Andrea De Angelis – Città del Vaticano
I riflettori questa volta sono puntati sulla capitale egiziana. Al Cairo, infatti, prenderanno il via venerdì 5 febbraio i colloqui inter-palestinesi per la riconciliazione tra Hamas e Fatah, i due movimenti palestinesi che hanno raggiunto un accordo a Istanbul il mese scorso, con un’intesa che di fatto ha aperto le porte al voto. In Egitto è attesa la conferma di quanto annunciato a gennaio, che porterebbe la società palestine alle urne ad oltre 15 anni di distanza dalle ultime elezioni tenutesi nel 2006. In un contesto caratterizzato anche dalla pandemia di Covid-19, con chiusure e restrizioni aumentate nelle ultime settimane.
L’intesa di inizio anno
Fatah e Hamas hanno raggiunto un accordo sulla riconciliazione nazionale e lo svolgimento di prossime elezioni ad inizio anno. Lo scorso 2 gennaio una nota della presidenza dell’Autorità nazionale palestinese (Anp) di Abu Mazen ha infatti reso noto l’accordo di riconciliazione nazionale e per lo svolgimento di prossime elezioni nazionali raggiunto da Fatah ed Hamas. Nella nota si fa riferimento ad una lettera inviata ad Abu Mazen dal capo politico di Hamas, Ismail Haniyeh, riguardo “la fine della divisioni tra le due organizzazioni, la costruzione della partnership ed il raggiungimento dell’unità nazionale attraverso elezioni democratiche, legislative, presidenziali e del Consiglio nazionale”. In quell’occasione, lo stesso Abu Mazen ringraziava l’Egitto “per aver sponsorizzato i colloqui di riconciliazione inter-palestinesi”. Colloqui che ora vivranno un nuovo, importante capitolo nelle prossime ore.
Incontro decisivo
“Questo è il passaggio decisivo per capire se queste elezioni convocate da Abu Mazen ci saranno oppure no”. Lo afferma nell’intervista a Vatican News il giornalista Giorgio Bernardelli, esperto di Medio Oriente. “Certo oggi c’è un clima intorno che spinge per arrivare ad una soluzione positiva, soprattutto a partire – aggiunge – dall’arrivo di Joe Biden alla Casa Bianca. Dovrebbe cambiare radicalmente l’atteggiamento statunitense verso il Medio Oriente rispetto all’amministrazione Trump”. Le elezioni sarebbero dunque un passaggio cruciale. “Avere una leadership palestinese legittimata da una tornata elettorale sarebbe molto importante, nella prospettiva di un ritorno – prosegue Bernardelli – all’ipotesi dei due Stati”.
Le difficoltà
“Un conto è parlare degli auspici e del clima favorevole, altro però sono le questioni che restano sul tavolo tra Fatah ed Hamas e più in generale nel complesso scacchiere palestinese.
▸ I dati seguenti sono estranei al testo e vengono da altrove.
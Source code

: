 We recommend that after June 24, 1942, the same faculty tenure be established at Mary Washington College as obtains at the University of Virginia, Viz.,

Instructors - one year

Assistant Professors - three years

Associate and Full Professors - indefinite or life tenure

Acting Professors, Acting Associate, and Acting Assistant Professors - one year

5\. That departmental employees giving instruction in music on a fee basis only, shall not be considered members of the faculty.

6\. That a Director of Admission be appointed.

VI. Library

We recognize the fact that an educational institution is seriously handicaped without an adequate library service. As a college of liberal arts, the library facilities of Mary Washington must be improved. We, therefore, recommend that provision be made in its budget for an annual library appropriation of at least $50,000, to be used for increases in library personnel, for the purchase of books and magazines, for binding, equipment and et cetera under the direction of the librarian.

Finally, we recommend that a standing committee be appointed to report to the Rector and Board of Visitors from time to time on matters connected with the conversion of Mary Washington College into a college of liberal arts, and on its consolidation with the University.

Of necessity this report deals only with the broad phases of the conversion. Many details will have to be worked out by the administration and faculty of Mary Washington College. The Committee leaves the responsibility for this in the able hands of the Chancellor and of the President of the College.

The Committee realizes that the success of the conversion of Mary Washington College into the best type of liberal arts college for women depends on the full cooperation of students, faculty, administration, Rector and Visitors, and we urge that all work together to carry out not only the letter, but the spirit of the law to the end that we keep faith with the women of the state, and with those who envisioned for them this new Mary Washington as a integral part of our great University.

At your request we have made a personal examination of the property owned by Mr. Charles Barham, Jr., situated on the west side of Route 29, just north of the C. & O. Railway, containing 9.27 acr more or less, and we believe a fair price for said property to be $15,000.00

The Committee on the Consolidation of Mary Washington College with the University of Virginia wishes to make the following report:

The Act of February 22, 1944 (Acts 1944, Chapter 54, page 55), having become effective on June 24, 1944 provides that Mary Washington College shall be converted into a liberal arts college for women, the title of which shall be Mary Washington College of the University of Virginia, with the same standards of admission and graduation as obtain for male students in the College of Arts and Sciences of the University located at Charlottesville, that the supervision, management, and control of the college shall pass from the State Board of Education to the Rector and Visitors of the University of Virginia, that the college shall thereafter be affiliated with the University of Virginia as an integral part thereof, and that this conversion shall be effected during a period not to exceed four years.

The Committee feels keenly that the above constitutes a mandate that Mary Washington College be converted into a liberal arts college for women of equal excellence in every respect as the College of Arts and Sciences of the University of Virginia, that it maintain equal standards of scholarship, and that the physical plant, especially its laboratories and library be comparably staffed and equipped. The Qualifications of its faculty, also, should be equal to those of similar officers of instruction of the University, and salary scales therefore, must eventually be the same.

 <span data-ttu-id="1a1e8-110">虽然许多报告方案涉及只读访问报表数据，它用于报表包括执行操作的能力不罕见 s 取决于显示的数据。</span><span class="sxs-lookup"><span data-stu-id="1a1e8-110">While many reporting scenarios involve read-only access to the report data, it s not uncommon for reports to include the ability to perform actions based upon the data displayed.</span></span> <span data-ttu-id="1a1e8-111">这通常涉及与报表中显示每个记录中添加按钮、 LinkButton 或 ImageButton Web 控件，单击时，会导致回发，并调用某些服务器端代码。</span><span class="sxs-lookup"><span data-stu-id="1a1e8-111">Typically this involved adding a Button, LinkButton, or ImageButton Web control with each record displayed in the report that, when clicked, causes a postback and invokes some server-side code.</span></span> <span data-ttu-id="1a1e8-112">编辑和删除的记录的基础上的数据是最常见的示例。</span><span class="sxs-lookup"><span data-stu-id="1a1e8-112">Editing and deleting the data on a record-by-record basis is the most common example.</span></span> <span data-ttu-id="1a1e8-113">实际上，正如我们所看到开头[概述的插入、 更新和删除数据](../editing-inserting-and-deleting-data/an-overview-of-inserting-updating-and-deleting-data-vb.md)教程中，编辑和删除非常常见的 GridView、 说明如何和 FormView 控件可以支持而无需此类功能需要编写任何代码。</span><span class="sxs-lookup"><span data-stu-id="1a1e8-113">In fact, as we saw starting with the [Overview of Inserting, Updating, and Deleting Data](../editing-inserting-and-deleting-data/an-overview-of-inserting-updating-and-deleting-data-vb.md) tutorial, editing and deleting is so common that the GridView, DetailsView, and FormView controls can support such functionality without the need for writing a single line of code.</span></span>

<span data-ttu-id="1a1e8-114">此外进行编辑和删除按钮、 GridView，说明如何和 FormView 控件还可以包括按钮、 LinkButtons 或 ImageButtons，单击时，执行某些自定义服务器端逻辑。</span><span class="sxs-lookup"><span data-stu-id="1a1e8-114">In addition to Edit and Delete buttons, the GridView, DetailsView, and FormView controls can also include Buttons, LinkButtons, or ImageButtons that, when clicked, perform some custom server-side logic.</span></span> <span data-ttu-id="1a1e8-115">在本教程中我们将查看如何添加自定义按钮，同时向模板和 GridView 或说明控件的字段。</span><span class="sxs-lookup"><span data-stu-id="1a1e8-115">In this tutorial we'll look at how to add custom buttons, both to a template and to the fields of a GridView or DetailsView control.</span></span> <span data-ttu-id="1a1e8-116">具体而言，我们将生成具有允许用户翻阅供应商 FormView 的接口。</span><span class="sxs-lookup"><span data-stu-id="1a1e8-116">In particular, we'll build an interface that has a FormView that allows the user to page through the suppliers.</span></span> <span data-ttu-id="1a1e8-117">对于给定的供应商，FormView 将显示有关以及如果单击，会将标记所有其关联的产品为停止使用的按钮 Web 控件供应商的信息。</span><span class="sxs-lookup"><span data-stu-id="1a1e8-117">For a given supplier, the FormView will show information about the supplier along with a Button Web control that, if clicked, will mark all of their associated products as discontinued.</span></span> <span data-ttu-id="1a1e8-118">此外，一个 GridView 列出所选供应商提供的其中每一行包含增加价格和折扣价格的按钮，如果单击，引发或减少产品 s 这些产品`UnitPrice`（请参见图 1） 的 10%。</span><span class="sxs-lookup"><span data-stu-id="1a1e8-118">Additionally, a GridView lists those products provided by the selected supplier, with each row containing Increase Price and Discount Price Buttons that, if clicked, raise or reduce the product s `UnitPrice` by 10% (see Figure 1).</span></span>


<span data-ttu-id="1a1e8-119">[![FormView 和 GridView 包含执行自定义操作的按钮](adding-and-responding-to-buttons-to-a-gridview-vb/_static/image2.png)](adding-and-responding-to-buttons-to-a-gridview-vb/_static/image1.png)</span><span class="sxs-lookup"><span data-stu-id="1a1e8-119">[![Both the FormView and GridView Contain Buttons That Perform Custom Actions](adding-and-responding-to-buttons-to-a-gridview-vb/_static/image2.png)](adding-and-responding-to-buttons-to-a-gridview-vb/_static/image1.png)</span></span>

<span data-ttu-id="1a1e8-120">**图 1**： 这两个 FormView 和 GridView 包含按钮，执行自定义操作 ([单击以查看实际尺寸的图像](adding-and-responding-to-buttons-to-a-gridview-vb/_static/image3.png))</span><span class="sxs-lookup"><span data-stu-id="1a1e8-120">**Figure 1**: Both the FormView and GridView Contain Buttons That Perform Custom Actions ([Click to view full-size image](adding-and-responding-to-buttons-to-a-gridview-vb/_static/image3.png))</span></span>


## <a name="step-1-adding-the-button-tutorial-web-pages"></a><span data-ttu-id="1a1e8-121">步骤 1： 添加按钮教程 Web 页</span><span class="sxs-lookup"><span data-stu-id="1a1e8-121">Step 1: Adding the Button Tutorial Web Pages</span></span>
Uno dei nodi delle presidenziali, che dovrebbero tenersi a luglio, è – spiega il giornalista – se sarà consentito partecipare a Mohammad Dahlan, rivale storico di Abu Mazen che oggi si trova in esilio negli Emirati Arabi Uniti. Questa sarà una cartina di tornasole importante per capire quanto questo percorso sarà fattibile e realmente rappresentativo delle anime all’interno della società palestinese”.
Un processo complesso
“Saranno elezioni – prevede Bernardelli – che se si svolgeranno dovranno essere garantite internazionalmente. Non a caso questi colloqui si tengono in Egitto su iniziativa egiziana, ed è molto probabile che saranno coinvolti altri Paesi. Si è parlato anche di osservatori dell’Unione Europea”. Di cosa si discuterà, dunque, nei colloqui che inizieranno lunedì 8 febbraio? “Si parlerà dei candidati, così come della capacità di garantire che il voto sia espressione della società civile. Tutto questo tenendo conto che spesso si tende a riassumere tutto su Fatah ed Hamas, ma sono due sigle che hanno in parte fatto il loro tempo. C’è tutto un mondo, specialmente tra i giovani che – conclude – non si riconosce più in queste grandi fazioni storiche. Anche per questo il processo è complesso”.